Fast Fencing

TL;DR

This paper introduces efficient algorithms for minimal fencing problems, showing that certain variants are solvable in polynomial time, contrary to previous conjectures of NP-hardness.

Contribution

The paper presents polynomial-time algorithms for fencing problems with constraints on the number of curves, refuting earlier NP-hardness conjectures.

Findings

Polynomial-time algorithm for at most k curves variant.

Near-linear time algorithm for unit disk enclosure.

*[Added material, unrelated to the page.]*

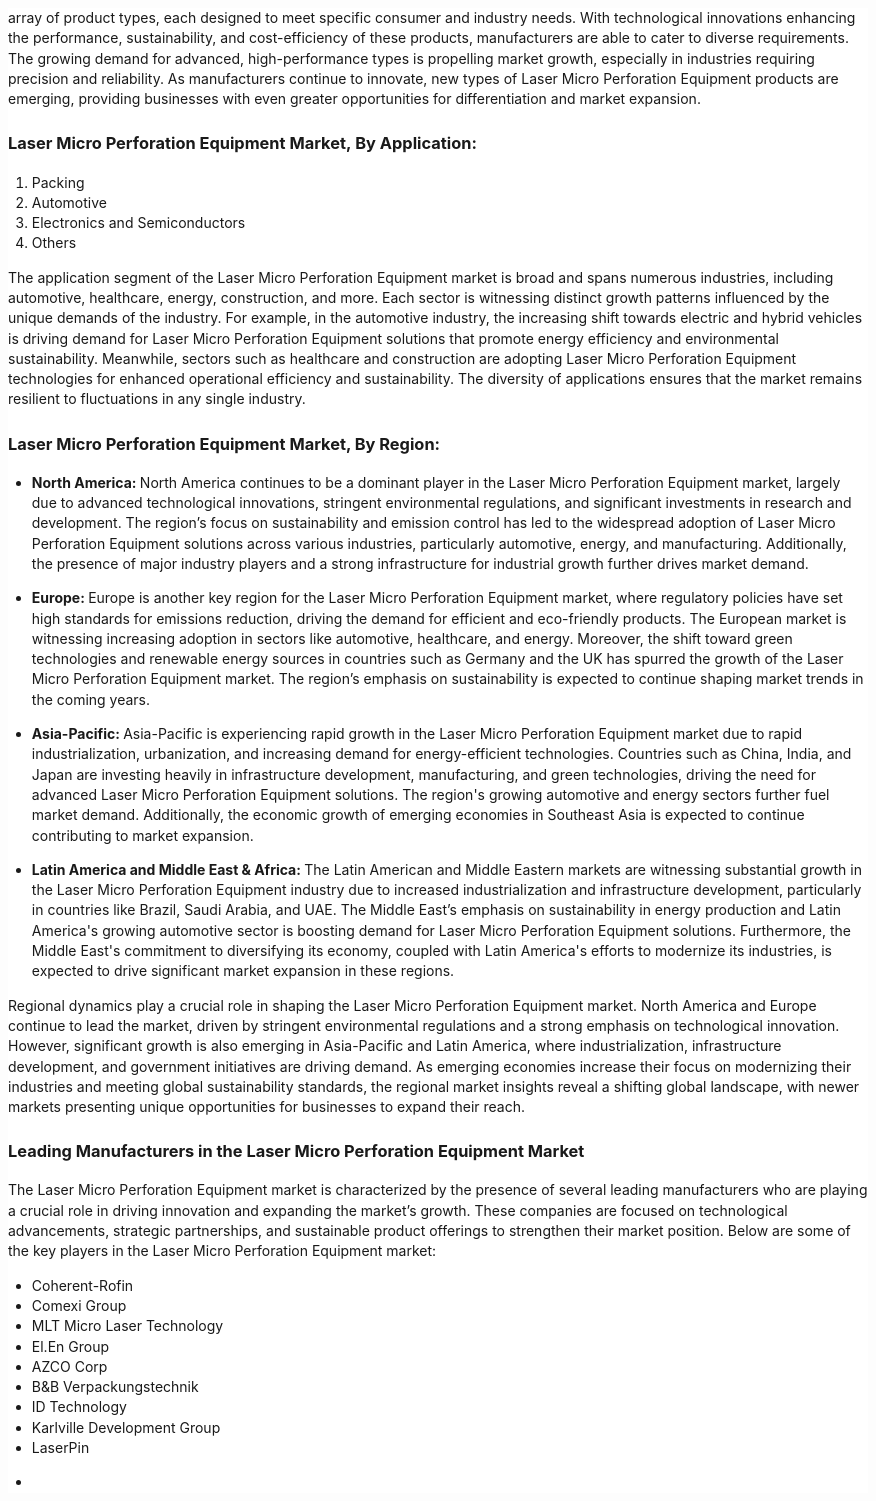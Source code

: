 array of product types, each designed to meet specific consumer and industry needs. With technological innovations enhancing the performance, sustainability, and cost-efficiency of these products, manufacturers are able to cater to diverse requirements. The growing demand for advanced, high-performance types is propelling market growth, especially in industries requiring precision and reliability. As manufacturers continue to innovate, new types of Laser Micro Perforation Equipment products are emerging, providing businesses with even greater opportunities for differentiation and market expansion.</p><h3>Laser Micro Perforation Equipment Market,&nbsp;By Application:</h3><ol><li>Packing<li> Automotive<li> Electronics and Semiconductors<li> Others</li></ol><p>The application segment of the Laser Micro Perforation Equipment market is broad and spans numerous industries, including automotive, healthcare, energy, construction, and more. Each sector is witnessing distinct growth patterns influenced by the unique demands of the industry. For example, in the automotive industry, the increasing shift towards electric and hybrid vehicles is driving demand for Laser Micro Perforation Equipment solutions that promote energy efficiency and environmental sustainability. Meanwhile, sectors such as healthcare and construction are adopting Laser Micro Perforation Equipment technologies for enhanced operational efficiency and sustainability. The diversity of applications ensures that the market remains resilient to fluctuations in any single industry.</p><h3>Laser Micro Perforation Equipment Market, By Region:</h3><ul><li><p><strong>North America:&nbsp;</strong>North America continues to be a dominant player in the Laser Micro Perforation Equipment market, largely due to advanced technological innovations, stringent environmental regulations, and significant investments in research and development. The region&rsquo;s focus on sustainability and emission control has led to the widespread adoption of Laser Micro Perforation Equipment solutions across various industries, particularly automotive, energy, and manufacturing. Additionally, the presence of major industry players and a strong infrastructure for industrial growth further drives market demand.</p></li><li><p><strong><strong>Europe:&nbsp;</strong></strong>Europe is another key region for the Laser Micro Perforation Equipment market, where regulatory policies have set high standards for emissions reduction, driving the demand for efficient and eco-friendly products. The European market is witnessing increasing adoption in sectors like automotive, healthcare, and energy. Moreover, the shift toward green technologies and renewable energy sources in countries such as Germany and the UK has spurred the growth of the Laser Micro Perforation Equipment market. The region&rsquo;s emphasis on sustainability is expected to continue shaping market trends in the coming years.</p></li><li><p><strong><strong>Asia-Pacific:&nbsp;</strong></strong>Asia-Pacific is experiencing rapid growth in the Laser Micro Perforation Equipment market due to rapid industrialization, urbanization, and increasing demand for energy-efficient technologies. Countries such as China, India, and Japan are investing heavily in infrastructure development, manufacturing, and green technologies, driving the need for advanced Laser Micro Perforation Equipment solutions. The region's growing automotive and energy sectors further fuel market demand. Additionally, the economic growth of emerging economies in Southeast Asia is expected to continue contributing to market expansion.</p></li><li><p><strong><strong>Latin America and Middle East &amp; Africa:&nbsp;</strong></strong>The Latin American and Middle Eastern markets are witnessing substantial growth in the Laser Micro Perforation Equipment industry due to increased industrialization and infrastructure development, particularly in countries like Brazil, Saudi Arabia, and UAE. The Middle East&rsquo;s emphasis on sustainability in energy production and Latin America's growing automotive sector is boosting demand for Laser Micro Perforation Equipment solutions. Furthermore, the Middle East's commitment to diversifying its economy, coupled with Latin America's efforts to modernize its industries, is expected to drive significant market expansion in these regions.</p></li></ul><p>Regional dynamics play a crucial role in shaping the Laser Micro Perforation Equipment market. North America and Europe continue to lead the market, driven by stringent environmental regulations and a strong emphasis on technological innovation. However, significant growth is also emerging in Asia-Pacific and Latin America, where industrialization, infrastructure development, and government initiatives are driving demand. As emerging economies increase their focus on modernizing their industries and meeting global sustainability standards, the regional market insights reveal a shifting global landscape, with newer markets presenting unique opportunities for businesses to expand their reach.</p><h3><strong>Leading Manufacturers in the Laser Micro Perforation Equipment Market</strong></h3><p>The Laser Micro Perforation Equipment market is characterized by the presence of several leading manufacturers who are playing a crucial role in driving innovation and expanding the market&rsquo;s growth. These companies are focused on technological advancements, strategic partnerships, and sustainable product offerings to strengthen their market position. Below are some of the key players in the Laser Micro Perforation Equipment market:</p></div><div class="article-main__content" data-test-id="publishing-text-block"><ul><li><span class="">Coherent-Rofin<li> Comexi Group<li> MLT Micro Laser Technology<li> El.En Group<li> AZCO Corp<li> B&B Verpackungstechnik<li> ID Technology<li> Karlville Development Group<li> LaserPin<li>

Refutation of NP-hardness conjecture for the k curves problem.

Abstract

We consider very natural "fence enclosure" problems studied by Capoyleas, Rote, and Woeginger and Arkin, Khuller, and Mitchell in the early 90s. Given a set $S$ of $n$ points in the plane, we aim at finding a set of closed curves such that (1) each point is enclosed by a curve and (2) the total length of the curves is minimized. We consider two main variants. In the first variant, we pay a unit cost per curve in addition to the total length of the curves. An equivalent formulation of this version is that we have to enclose $n$ unit disks, paying only the total length of the enclosing curves. In the other variant, we are allowed to use at most $k$ closed curves and pay no cost per curve. For the variant with at most $k$ closed curves, we present an algorithm that is polynomial in both $n$ and $k$. For the variant with unit cost per curve, or unit disks, we present a near-linear time algorithm. Capoyleas, Rote, and Woeginger solved the problem with at most $k$ curves in $n^{O(k)}$ time. Arkin, Khuller, and Mitchell used this to solve the unit cost per curve version in exponential time. At the time, they conjectured that the problem with $k$ curves is NP-hard for general $k$. Our polynomial time algorithm refutes this unless P equals NP.